[CentOS] Replacing failed software RAID drive

Sun Oct 7 21:57:49 UTC 2007
Hugh E Cruickshank <hugh at forsoft.com>

CentOS release 4.5

Hi All:

First of all I will admit to being spoiled by my MegaRAID SCSI RAID
controllers. When a drive fails on one of them I just replace the
drive and carry on with out having to do anything else.

I now find myself in the situation where I have a failed drive on a
non-MegaRAID controller, specifically an Adaptec 29160 SCSI controller.
The system is an Acer G700 with 8 internal hot-swappable SCSI drives
arranged in two banks of 4 drives. Each bank is connected to a 
separate channel on the 29160 controller. When I installed CentOS 4
I enable software mirroring between the two banks so that I ended up
with 4 pairs of mirrored drive (sda/sde, sdb/sdf, sdc/sdg, sdd/sdh).

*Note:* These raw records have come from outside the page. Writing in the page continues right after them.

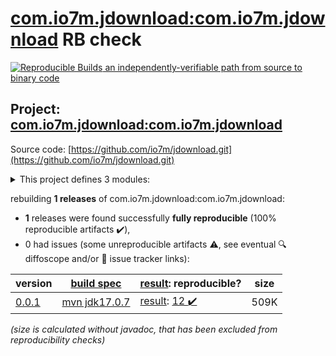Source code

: [com.io7m.jdownload:com.io7m.jdownload](https://central.sonatype.com/artifact/com.io7m.jdownload/com.io7m.jdownload/0.0.1/versions) RB check
=======

[![Reproducible Builds](https://reproducible-builds.org/images/logos/rb.svg) an independently-verifiable path from source to binary code](https://reproducible-builds.org/)

## Project: [com.io7m.jdownload:com.io7m.jdownload](https://central.sonatype.com/artifact/com.io7m.jdownload/com.io7m.jdownload/0.0.1/versions)

Source code: [https://github.com/io7m/jdownload.git](https://github.com/io7m/jdownload.git)

<details><summary>This project defines 3 modules:</summary>

* [com.io7m.jdownload:com.io7m.jdownload](https://central.sonatype.com/artifact/com.io7m.jdownload/com.io7m.jdownload/0.0.1)
* [com.io7m.jdownload:com.io7m.jdownload.core](https://central.sonatype.com/artifact/com.io7m.jdownload/com.io7m.jdownload.core/0.0.1)
* [com.io7m.jdownload:com.io7m.jdownload.tests](https://central.sonatype.com/artifact/com.io7m.jdownload/com.io7m.jdownload.tests/0.0.1)
</details>

rebuilding **1 releases** of com.io7m.jdownload:com.io7m.jdownload:
- **1** releases were found successfully **fully reproducible** (100% reproducible artifacts :heavy_check_mark:),
- 0 had issues (some unreproducible artifacts :warning:, see eventual :mag: diffoscope and/or :memo: issue tracker links):

| version | [build spec](/BUILDSPEC.md) | [result](https://reproducible-builds.org/docs/jvm/): reproducible? | size |
| -- | --------- | ------ | -- |
| [0.0.1](https://central.sonatype.com/artifact/com.io7m.jdownload/com.io7m.jdownload/0.0.1/pom) | [mvn jdk17.0.7](com.io7m.jdownload-0.0.1.buildspec) | [result](com.io7m.jdownload-0.0.1.buildinfo): [12 :heavy_check_mark: ](com.io7m.jdownload-0.0.1.buildcompare) | 509K |

<i>(size is calculated without javadoc, that has been excluded from reproducibility checks)</i>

The problem I have now is that it is sda (the boot drive) that has
failed. I have not encountered this problem before and therefore I
need to make sure that I understand what I need to do before I start
mucking around with things and dig myself into a deeper hole.

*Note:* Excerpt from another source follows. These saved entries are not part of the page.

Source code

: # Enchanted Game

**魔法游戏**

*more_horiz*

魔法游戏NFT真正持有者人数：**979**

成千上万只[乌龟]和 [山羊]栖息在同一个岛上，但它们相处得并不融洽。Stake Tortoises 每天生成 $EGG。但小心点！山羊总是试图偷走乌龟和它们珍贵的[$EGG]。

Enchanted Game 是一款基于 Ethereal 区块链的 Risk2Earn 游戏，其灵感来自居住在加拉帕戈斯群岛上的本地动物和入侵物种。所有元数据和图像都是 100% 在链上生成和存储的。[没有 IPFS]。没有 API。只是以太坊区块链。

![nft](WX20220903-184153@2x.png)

I have spent much time attempting to research the problem but have not
been able to come with any definite information to help. As far as I
can see I have two options...

Option 1: Leave the system running and replace the drive. Then either
the RAID software will re-sync the drives or I can manually sync them
with mdadm. I have not seen anything that will support this option
but I am hoping that it is a valid option.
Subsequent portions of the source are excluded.